- _EXERCISE_
In the listing below, locate the lines that hold the string "acme". Copy those lines.

- _PROVIDED ENTRIES_
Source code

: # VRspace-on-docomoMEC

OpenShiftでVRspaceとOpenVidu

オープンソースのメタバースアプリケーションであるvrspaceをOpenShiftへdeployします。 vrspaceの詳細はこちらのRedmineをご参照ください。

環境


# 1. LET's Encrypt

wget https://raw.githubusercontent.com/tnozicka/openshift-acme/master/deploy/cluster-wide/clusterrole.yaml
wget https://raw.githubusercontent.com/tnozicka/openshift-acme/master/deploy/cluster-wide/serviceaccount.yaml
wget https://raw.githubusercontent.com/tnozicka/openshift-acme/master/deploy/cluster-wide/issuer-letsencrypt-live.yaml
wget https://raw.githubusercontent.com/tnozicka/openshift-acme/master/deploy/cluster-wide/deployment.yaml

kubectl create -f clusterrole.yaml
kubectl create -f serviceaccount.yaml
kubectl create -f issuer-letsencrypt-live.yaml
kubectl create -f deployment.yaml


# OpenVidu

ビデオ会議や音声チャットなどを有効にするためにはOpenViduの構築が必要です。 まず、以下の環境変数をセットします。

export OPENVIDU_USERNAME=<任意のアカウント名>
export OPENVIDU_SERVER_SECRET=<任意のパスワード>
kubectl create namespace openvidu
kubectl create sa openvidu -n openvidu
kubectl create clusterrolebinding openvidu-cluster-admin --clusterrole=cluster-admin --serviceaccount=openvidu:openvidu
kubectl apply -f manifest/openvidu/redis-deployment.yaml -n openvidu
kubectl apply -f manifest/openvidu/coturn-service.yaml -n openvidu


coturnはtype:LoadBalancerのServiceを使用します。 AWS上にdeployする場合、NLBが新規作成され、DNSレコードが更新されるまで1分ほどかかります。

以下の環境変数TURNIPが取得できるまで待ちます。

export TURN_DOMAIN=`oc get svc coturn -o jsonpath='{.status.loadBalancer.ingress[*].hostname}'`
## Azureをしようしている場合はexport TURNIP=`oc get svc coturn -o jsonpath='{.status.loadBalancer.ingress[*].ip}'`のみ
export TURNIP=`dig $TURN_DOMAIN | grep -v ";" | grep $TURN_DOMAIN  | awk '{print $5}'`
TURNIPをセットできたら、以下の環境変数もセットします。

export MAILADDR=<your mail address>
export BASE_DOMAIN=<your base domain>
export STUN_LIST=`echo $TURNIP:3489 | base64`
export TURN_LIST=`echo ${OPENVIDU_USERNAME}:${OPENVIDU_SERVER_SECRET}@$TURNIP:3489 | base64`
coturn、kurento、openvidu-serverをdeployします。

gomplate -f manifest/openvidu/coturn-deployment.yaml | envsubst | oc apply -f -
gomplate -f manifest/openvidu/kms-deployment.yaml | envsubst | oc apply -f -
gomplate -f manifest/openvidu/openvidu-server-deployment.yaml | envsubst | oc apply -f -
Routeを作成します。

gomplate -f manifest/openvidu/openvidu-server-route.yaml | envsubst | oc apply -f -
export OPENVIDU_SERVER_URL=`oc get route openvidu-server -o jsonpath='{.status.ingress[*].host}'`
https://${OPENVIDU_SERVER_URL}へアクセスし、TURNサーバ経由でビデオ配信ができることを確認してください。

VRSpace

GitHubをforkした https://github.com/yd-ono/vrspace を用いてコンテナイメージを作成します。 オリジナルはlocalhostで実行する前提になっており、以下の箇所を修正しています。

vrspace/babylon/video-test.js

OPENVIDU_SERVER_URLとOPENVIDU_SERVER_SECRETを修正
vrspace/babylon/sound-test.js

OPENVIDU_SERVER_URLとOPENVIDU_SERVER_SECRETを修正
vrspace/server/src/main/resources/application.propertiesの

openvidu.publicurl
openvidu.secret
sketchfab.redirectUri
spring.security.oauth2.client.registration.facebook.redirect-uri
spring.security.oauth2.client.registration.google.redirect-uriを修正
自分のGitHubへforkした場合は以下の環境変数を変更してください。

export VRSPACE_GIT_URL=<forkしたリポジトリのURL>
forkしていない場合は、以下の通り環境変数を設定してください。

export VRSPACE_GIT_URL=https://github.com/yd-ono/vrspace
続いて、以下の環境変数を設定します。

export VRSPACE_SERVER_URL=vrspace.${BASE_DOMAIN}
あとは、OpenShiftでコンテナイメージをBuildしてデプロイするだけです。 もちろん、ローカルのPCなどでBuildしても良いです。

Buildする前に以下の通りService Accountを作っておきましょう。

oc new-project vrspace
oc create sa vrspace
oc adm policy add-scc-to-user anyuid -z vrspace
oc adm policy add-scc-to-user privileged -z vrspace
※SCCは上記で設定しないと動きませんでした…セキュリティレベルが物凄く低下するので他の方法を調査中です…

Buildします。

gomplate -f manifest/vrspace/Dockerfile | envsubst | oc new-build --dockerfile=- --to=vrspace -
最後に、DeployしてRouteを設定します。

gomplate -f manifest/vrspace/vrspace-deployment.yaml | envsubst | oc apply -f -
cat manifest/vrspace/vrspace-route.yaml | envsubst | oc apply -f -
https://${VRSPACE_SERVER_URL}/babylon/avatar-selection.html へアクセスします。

- _REPLY_
wget https://raw.githubusercontent.com/tnozicka/openshift-acme/master/deploy/cluster-wide/clusterrole.yaml
wget https://raw.githubusercontent.com/tnozicka/openshift-acme/master/deploy/cluster-wide/serviceaccount.yaml
wget https://raw.githubusercontent.com/tnozicka/openshift-acme/master/deploy/cluster-wide/issuer-letsencrypt-live.yaml
wget https://raw.githubusercontent.com/tnozicka/openshift-acme/master/deploy/cluster-wide/deployment.yaml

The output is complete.